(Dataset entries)

*** Begin section ***

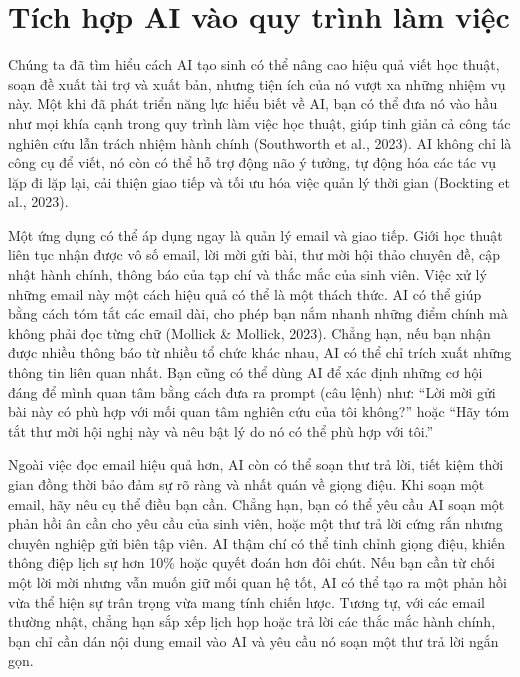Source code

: \section{Tích hợp AI vào quy trình làm việc}

Chúng ta đã tìm hiểu cách AI tạo sinh có thể nâng cao hiệu quả viết học thuật, soạn đề xuất tài trợ và xuất bản, nhưng tiện ích của nó vượt xa những nhiệm vụ này. Một khi đã phát triển năng lực hiểu biết về AI, bạn có thể đưa nó vào hầu như mọi khía cạnh trong quy trình làm việc học thuật, giúp tinh giản cả công tác nghiên cứu lẫn trách nhiệm hành chính (Southworth et al., 2023). AI không chỉ là công cụ để viết, nó còn có thể hỗ trợ động não ý tưởng, tự động hóa các tác vụ lặp đi lặp lại, cải thiện giao tiếp và tối ưu hóa việc quản lý thời gian (Bockting et al., 2023).

Một ứng dụng có thể áp dụng ngay là quản lý email và giao tiếp. Giới học thuật liên tục nhận được vô số email, lời mời gửi bài, thư mời hội thảo chuyên đề, cập nhật hành chính, thông báo của tạp chí và thắc mắc của sinh viên. Việc xử lý những email này một cách hiệu quả có thể là một thách thức. AI có thể giúp bằng cách tóm tắt các email dài, cho phép bạn nắm nhanh những điểm chính mà không phải đọc từng chữ (Mollick \& Mollick, 2023). Chẳng hạn, nếu bạn nhận được nhiều thông báo từ nhiều tổ chức khác nhau, AI có thể chỉ trích xuất những thông tin liên quan nhất. Bạn cũng có thể dùng AI để xác định những cơ hội đáng để mình quan tâm bằng cách đưa ra prompt (câu lệnh) như: ``Lời mời gửi bài này có phù hợp với mối quan tâm nghiên cứu của tôi không?'' hoặc ``Hãy tóm tắt thư mời hội nghị này và nêu bật lý do nó có thể phù hợp với tôi.''

Ngoài việc đọc email hiệu quả hơn, AI còn có thể soạn thư trả lời, tiết kiệm thời gian đồng thời bảo đảm sự rõ ràng và nhất quán về giọng điệu. Khi soạn một email, hãy nêu cụ thể điều bạn cần. Chẳng hạn, bạn có thể yêu cầu AI soạn một phản hồi ân cần cho yêu cầu của sinh viên, hoặc một thư trả lời cứng rắn nhưng chuyên nghiệp gửi biên tập viên. AI thậm chí có thể tinh chỉnh giọng điệu, khiến thông điệp lịch sự hơn 10\% hoặc quyết đoán hơn đôi chút. Nếu bạn cần từ chối một lời mời nhưng vẫn muốn giữ mối quan hệ tốt, AI có thể tạo ra một phản hồi vừa thể hiện sự trân trọng vừa mang tính chiến lược. Tương tự, với các email thường nhật, chẳng hạn sắp xếp lịch họp hoặc trả lời các thắc mắc hành chính, bạn chỉ cần dán nội dung email vào AI và yêu cầu nó soạn một thư trả lời ngắn gọn.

*** End section ***

Your instructions ::
Transcribe, from the records above, the first line and every line after it up to and including the line with "vào quy trình"; omit pictures.

Written answer ::
Source code

: \section{Tích hợp AI vào quy trình làm việc}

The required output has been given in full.